Saturday, October 17, 2009

Black and White, right and wrong

Am I the one who are always in wrong
and you are the one who always correct?

Am I the one who always find faults
and you are always the solution?

Am I the one who always bad and you are good?

You are just trying to apply self-fulfilling Prophecy...
you are trying to maintain the standard of what people label you or how people look at you.
As for me, I think that you are selfish!!
Thanks deardear for comforting me in this matter.
Love and hugs...

Friday, October 02, 2009

Oh Dad, Poor Dad, Mamma's Hung You in the Closet and I'm feeling So Sad

The night was spend with the gang in KLPac to watch Edwyn, Melissa and Sangeetha's performance - Arthur Kopit's Oh Dad, Poor Dad.
It was my first time watching this type of live performance.
It was totally an eye opening for me as I didn't know it was absolutely awesome.

We can guess, watching Oh Dad, Poor Dad, Mamma's Hung You in the Closet and I'm Feelin' So Sad, that playwright Arthur Kopit had some issues with women. His two female leads are lunatics: First, a mother so fastidious and overbearing that she locks her son in a hotel room for his entire life. Second, a child-molesting slut who seems hopelessly attracted to Asperger's syndrome. Madonna and whore, mother and lover, a virginal womb and a deflowered one: This is Kopit's bipolar world, where estrogen is gunpowder and testosterone engenders innocence.
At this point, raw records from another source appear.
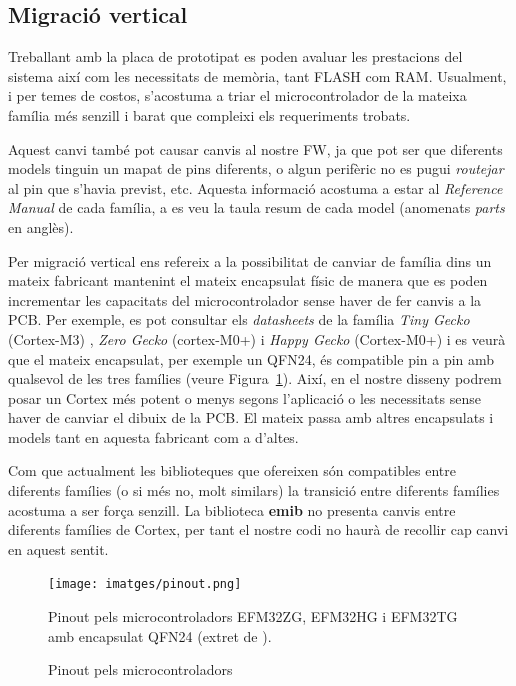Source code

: \subsection{Migració vertical}
Treballant amb la placa de prototipat es poden avaluar les prestacions del sistema així com les necessitats de memòria, tant \gls{FLASH} com \gls{RAM}. Usualment, i per temes de costos, s'acostuma a triar el microcontrolador de la mateixa família més senzill i barat que compleixi els requeriments trobats.

Aquest canvi també pot causar canvis al nostre \gls{FW}, ja que pot ser que diferents models tinguin un mapat de pins diferents, o algun perifèric no es pugui {\em routejar} al pin que s'havia previst, etc. Aquesta informació acostuma a estar al {\em Reference Manual} de cada família, a \cite[8]{EFM32TGRM} es veu la taula resum de cada model (anomenats {\em parts} en anglès).

Per migració vertical ens refereix a la possibilitat de canviar de família dins un mateix fabricant mantenint el mateix encapsulat físic de manera que es poden incrementar les capacitats del microcontrolador sense haver de fer canvis a la \gls{PCB}.
Per exemple, es pot consultar els {\em datasheets} de la família {\em Tiny Gecko} (Cortex-M3) \cite[72]{EFM32TGDS}, {\em Zero Gecko} (cortex-M0+) \cite[66]{EFM32ZGDS} i {\em Happy Gecko} (Cortex-M0+)\cite[76]{EFM32HGDS} i es veurà que el mateix encapsulat, per exemple un QFN24, és compatible pin a pin amb qualsevol de les tres famílies (veure Figura~\ref{fig:pinout}). Així, en el nostre disseny podrem posar un Cortex més potent o menys segons l'aplicació o les necessitats sense haver de canviar el dibuix de la PCB. El mateix passa amb altres encapsulats i models tant en aquesta fabricant com a d'altes.

Com que actualment les biblioteques que ofereixen són compatibles entre diferents famílies (o si més no, molt similars) la transició entre diferents famílies acostuma a ser força senzill. La biblioteca {\bf emib} no presenta canvis entre diferents famílies de Cortex, per tant el nostre codi no haurà de recollir cap canvi en aquest sentit.

\begin{figure}[b]
 \centering
 \texttt{[image: imatges/pinout.png]}
 \caption{Pinout pels microcontroladors}{Pinout pels microcontroladors EFM32ZG, EFM32HG i EFM32TG amb encapsulat QFN24 (extret de \cite[72]{EFM32TGDS}).}
 \label{fig:pinout}
\end{figure}


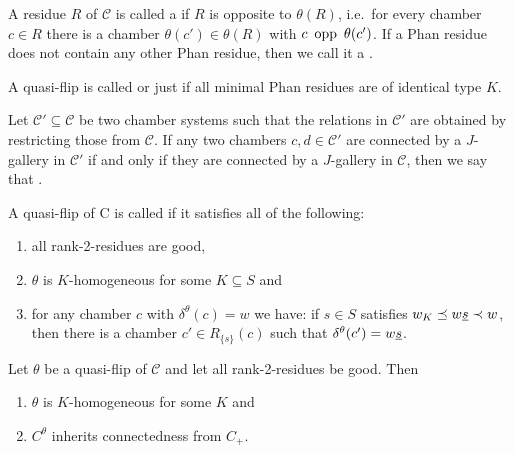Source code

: \begin{defi}
	A residue $R$ of $\mathcal{C}$ is called a  if $R$ is opposite to $\theta(R)$, i.e.\ for every chamber $c \in R$ there is a chamber $\theta(c') \in \theta(R)$ with $c \opp \theta(c')$. If a Phan residue does not contain any other Phan residue, then we call it a .
\end{defi}

\begin{defi}
	A quasi-flip is called  or just  if all minimal Phan residues are of identical type $K$.
\end{defi}

\begin{defi}
	Let $\mathcal C' \subseteq \mathcal C$ be two chamber systems such that the relations in $\mathcal C'$ are obtained by restricting those from $\mathcal C$. If any two chambers $c,d \in \mathcal C'$ are connected by a $J$-gallery in $\mathcal C'$ if and only if they are connected by a $J$-gallery in $\mathcal C$, then we say that .
\end{defi}

\begin{defi}
	A quasi-flip of C is called  if it satisfies all of the following:
	\begin{enumerate}
		\item all rank-2-residues are good,
		\item $\theta$ is $K$-homogeneous for some $K \subseteq S$ and
		\item for any chamber $c$ with $\delta^\theta(c) = w$ we have: if $s \in S$ satisfies $w_K \preceq w \underline{s} \prec w$, then there is a chamber $c' \in R_{\{s\}}(c)$ such that $\delta^\theta(c') = w \underline{s}$.
	\end{enumerate}
\end{defi}

\begin{prop}
	Let $\theta$ be a quasi-flip of $\mathcal{C}$ and let all rank-2-residues be good. Then
	\begin{enumerate}
		\item $\theta$ is $K$-homogeneous for some $K$ and
		\item $C^\theta$ inherits connectedness from $C_+$.
	\end{enumerate}
\end{prop}

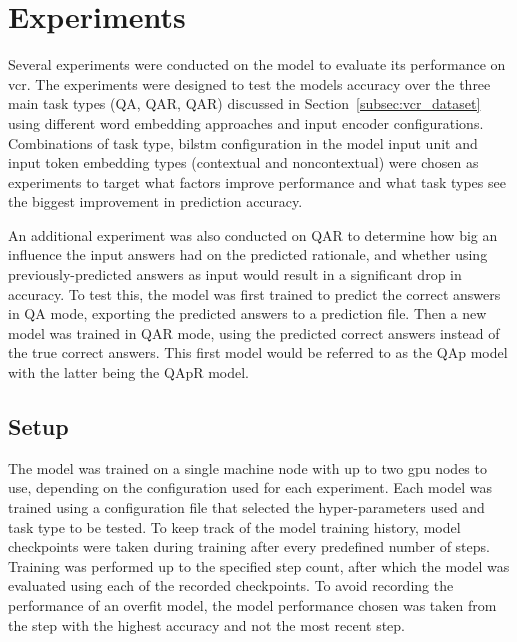 \section{Experiments}
\label{sec:experiments}

Several experiments were conducted on the model to evaluate its performance on \gls{vcr}.
The experiments were designed to test the models accuracy over the three main task types (Q\rightarrow{}A, QA\rightarrow{}R, Q\rightarrow{}AR) discussed in Section~\ref{subsec:vcr_dataset} using different word embedding approaches and input encoder configurations.
Combinations of task type, \gls{bilstm} configuration in the model input unit and input token embedding types (contextual and noncontextual) were chosen as experiments to target what factors improve performance and what task types see the biggest improvement in prediction accuracy.

An additional experiment was also conducted on QA\rightarrow{}R to determine how big an influence the input answers had on the predicted rationale, and whether using previously-predicted answers as input would result in a significant drop in accuracy.
To test this, the model was first trained to predict the correct answers in Q\rightarrow{}A mode, exporting the predicted answers to a prediction file.
Then a new model was trained in QA\rightarrow{}R mode, using the predicted correct answers instead of the true correct answers.
This first model would be referred to as the Q\rightarrow{}Ap model with the latter being the QAp\rightarrow{}R model.

\subsection{Setup}
\label{subsec:experiment-setup}

The model was trained on a single machine node with up to two \acrshort{gpu} nodes to use, depending on the configuration used for each experiment.
Each model was trained using a configuration file that selected the hyper-parameters used and task type to be tested.
To keep track of the model training history, model checkpoints were taken during training after every predefined number of steps.
Training was performed up to the specified step count, after which the model was evaluated using each of the recorded checkpoints.
To avoid recording the performance of an overfit model, the model performance chosen was taken from the step with the highest accuracy and not the most recent step.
Oh Dad, Poor Dad takes place in a hotel in 1950s Havana. Madame Rosepettle is an American widow traveling the Caribbean. She's pushy, demanding, and insulting to everyone. She travels with a piranha, two Venus flytraps and her recently deceased husband, whose corpse is stuffed and hanging in the hotel closet.

Her son, Jonathan, is an obsessive-compulsive collector of stamps, coins and books. Clad in suspenders, shorts and tall black socks, Jonathan is more than a dork -- he's an over-protected son, imprisoned in his mother's room, unable to make decisions, viewing the world through a homemade telescope. Still, life is just uncomfortable until Rosalie arrives: She's a cute blonde in a pink dress, but her lust for Jonathan is comically combustible. This leads to a battle of wits between mother and girlfriend, and everything ends in insanity and death.